Friday, October 7, 2011

Agile Security Manifesto #1 - Be More Adaptive than Our Adversaries

The first principle of the Agile Security Manifesto is perhaps the most challenging. We state, “The pursuit of security requires that we be more innovative and adaptive than our adversaries.” I’ve been searching for a simple illustration of this principle and here is my attempt at representing it, as well as challenging you to start thinking about the problem in these terms.

We as practitioners must some how find a way to outsmart the “bad guys.” The rub is that we have to do it in such a way that things appear to be normal to our users, they must feel unencumbered, free to do what they feel is right for them, for us, for the business.

This is the problem and, I think fundamentally, why we are at this point in our evolution. Collectively we have come to depend on technology and process to make our world what it is. These technologies and processes have become so important to the functioning of our world that we have wrapped them in more process and validated those processes with more technology. We have gone to extraordinary lengths to actively prevent change to these technologies in the misguided pursuit of stability.

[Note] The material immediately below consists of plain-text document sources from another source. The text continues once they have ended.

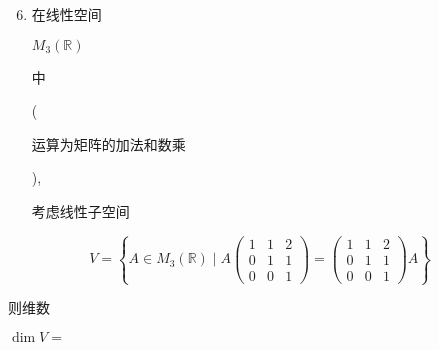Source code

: \documentclass[10pt]{article}
\begin{document}
\begin{enumerate}
  \setcounter{enumi}{5}
  \item \begin{CJK}{UTF8}{mj}在线性空间\end{CJK} $M_{3}(\mathbb{R})$ \begin{CJK}{UTF8}{mj}中\end{CJK}(\begin{CJK}{UTF8}{mj}运算为矩阵的加法和数乘\end{CJK}), \begin{CJK}{UTF8}{mj}考虑线性子空间\end{CJK}
\end{enumerate}
$$
V=\left\{A \in M_{3}(\mathbb{R}) \mid A\left(\begin{array}{lll}
1 & 1 & 2 \\
0 & 1 & 1 \\
0 & 0 & 1
\end{array}\right)=\left(\begin{array}{lll}
1 & 1 & 2 \\
0 & 1 & 1 \\
0 & 0 & 1
\end{array}\right) A\right\}
$$
\begin{CJK}{UTF8}{mj}则维数\end{CJK} $\operatorname{dim} V=$
\end{document}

So there we have it. Our misguided pursuit of stability has created our dependence on technology and the failures of that technology ultimately result in catastrophic ripples in our view of the world. We respond by being more regimented, introduce more processes, add another layer of monitoring, and say “that will never happen again.” We do not implement processes that allow us to operate in the presence of failure. We no longer have the ability to respond outside our processes and parameters because stability has prevented us from exploring the possibilities. Our prior successes in implementing this stability, wholly outside the presence of an adversary, has suppressed the need be innovative and adaptive and even the awareness that there is an adversary.

If you think about it in terms of real world analogues you might come up with this:

Users are the birds, attackers are the squirrels and we are in the middle.
Squirrels are incredibly motivated to compromise bird feeders. Not because they are lazy but because the payoff is far greater than foraging around for nuts all day. If they get into that feeder they have weeks worth of food available and a consistent and reliable source to return to for it. The birds have food, too, just not as much.

In many ways this is the challenge we face: stopping the squirrels while allowing the birds to feed. We have to be more adaptive than the squirrels, be more innovative in approaching the problem, think outside the box, or perhaps about how we design and protect the bird feeders.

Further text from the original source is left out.